What then ought to be done with this strange and powerful little book?

It is, of course, open to anyone to do what he or she likes with this or any book. A volume of Shakespeare may be used to prop up a table leg, or it may be used as the basis for a philosophical theory. It is ot difficult, though, to see that using it as the foundation for dramatic productions of the plays themselves carries more authenticity thatn either of these.

There is a general appropriateness about using Shakespeare as a basis for staging plays which justifies itself without much more argument.

-N.T. Wright, The New Testament and the People of God, p.6

So you can study the bible. You can get a Ph.D. in studying the Bible. You can use a particulary heavy one (like the huge decorative tome my parents recieved as a wedding gift) to hold down crafts while the glue is drying. But the most appropriate thing to do is believe what Jesus says in it and live accordingly.

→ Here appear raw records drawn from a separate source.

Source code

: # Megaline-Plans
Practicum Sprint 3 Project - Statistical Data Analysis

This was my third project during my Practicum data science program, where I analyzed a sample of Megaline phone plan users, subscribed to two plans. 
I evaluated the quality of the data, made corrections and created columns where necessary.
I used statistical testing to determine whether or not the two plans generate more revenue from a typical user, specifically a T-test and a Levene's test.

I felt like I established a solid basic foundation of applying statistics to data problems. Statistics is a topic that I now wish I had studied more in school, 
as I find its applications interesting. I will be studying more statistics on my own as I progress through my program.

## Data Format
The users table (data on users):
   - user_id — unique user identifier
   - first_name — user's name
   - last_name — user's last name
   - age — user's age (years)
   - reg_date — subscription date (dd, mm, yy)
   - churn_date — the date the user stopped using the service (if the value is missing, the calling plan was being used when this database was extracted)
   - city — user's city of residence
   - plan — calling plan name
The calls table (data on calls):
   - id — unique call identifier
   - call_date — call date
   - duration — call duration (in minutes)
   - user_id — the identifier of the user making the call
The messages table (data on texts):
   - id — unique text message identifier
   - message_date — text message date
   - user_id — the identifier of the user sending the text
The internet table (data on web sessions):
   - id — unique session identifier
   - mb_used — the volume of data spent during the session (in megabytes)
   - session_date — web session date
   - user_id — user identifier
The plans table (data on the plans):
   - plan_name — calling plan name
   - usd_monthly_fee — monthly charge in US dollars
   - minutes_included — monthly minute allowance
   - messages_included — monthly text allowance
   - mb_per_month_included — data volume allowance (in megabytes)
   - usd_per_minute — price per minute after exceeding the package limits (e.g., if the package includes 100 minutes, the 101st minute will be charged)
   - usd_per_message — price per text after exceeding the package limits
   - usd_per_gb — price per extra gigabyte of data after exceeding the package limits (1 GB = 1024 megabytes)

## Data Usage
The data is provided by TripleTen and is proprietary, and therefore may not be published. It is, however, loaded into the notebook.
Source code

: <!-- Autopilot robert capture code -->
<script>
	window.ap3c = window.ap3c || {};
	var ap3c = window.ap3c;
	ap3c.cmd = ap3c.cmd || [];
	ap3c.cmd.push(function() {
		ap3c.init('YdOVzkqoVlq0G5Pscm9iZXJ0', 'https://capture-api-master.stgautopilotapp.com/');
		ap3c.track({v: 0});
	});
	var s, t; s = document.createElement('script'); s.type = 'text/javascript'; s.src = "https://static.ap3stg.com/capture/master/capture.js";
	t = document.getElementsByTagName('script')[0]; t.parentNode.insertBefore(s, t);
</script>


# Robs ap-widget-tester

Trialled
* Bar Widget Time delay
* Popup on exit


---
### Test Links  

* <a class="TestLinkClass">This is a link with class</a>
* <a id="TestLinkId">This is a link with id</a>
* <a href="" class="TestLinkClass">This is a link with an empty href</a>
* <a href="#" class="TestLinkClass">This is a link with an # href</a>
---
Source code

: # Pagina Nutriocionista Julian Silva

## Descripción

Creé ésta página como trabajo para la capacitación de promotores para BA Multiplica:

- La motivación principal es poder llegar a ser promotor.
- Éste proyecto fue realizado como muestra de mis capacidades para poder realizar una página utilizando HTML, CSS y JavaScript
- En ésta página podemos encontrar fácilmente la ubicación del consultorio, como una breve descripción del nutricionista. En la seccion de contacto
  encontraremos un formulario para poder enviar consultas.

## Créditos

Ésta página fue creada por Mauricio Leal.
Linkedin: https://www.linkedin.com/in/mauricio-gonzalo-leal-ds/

Outward signs and inner light, a perennial controversy

The division between the academic and the poplar has roots deeper than eighteenth-century controversies between history and theology. The squabble between those who conceive of Christianity as basically a matter of outward and physical signs and those who conceive it to be a matter of inner light is almost perennial; so is the deep mistrust that separates those who advocate simple piety from those who insist that faith must always be ‘seeking understanding’.

-N.T. Wright, The New Testament and the People of God, p.5

Perennial is right! It seems pretty easy to chop up nearly all church controversies over the years into one of these camps. Sometimes these categories don’t work, but for most things they do.

As with nearly all these sorts of dichotomies, the “answer” is some sort of balance between the two: Emphasize piety and holy living, but without letting it deteriorate into legalism and behavorism (an easy trap to fall into). Emphasize education and religious study, without forsaking the getting-you-butt-out-there-and-living-it aspect (also an easy trap).

The examples that come to mind include Emergent church members who are out on the streets helping the homeless every day, but have grown to deny the creeds and allowed various sins to be acceptable within their church community.

Contrast with this with the man who can’t ever help his neighbor because he’s holed up in his office studying Jonathan Edwards 20 hours a week.

I am more tempted to fall into the latter of these.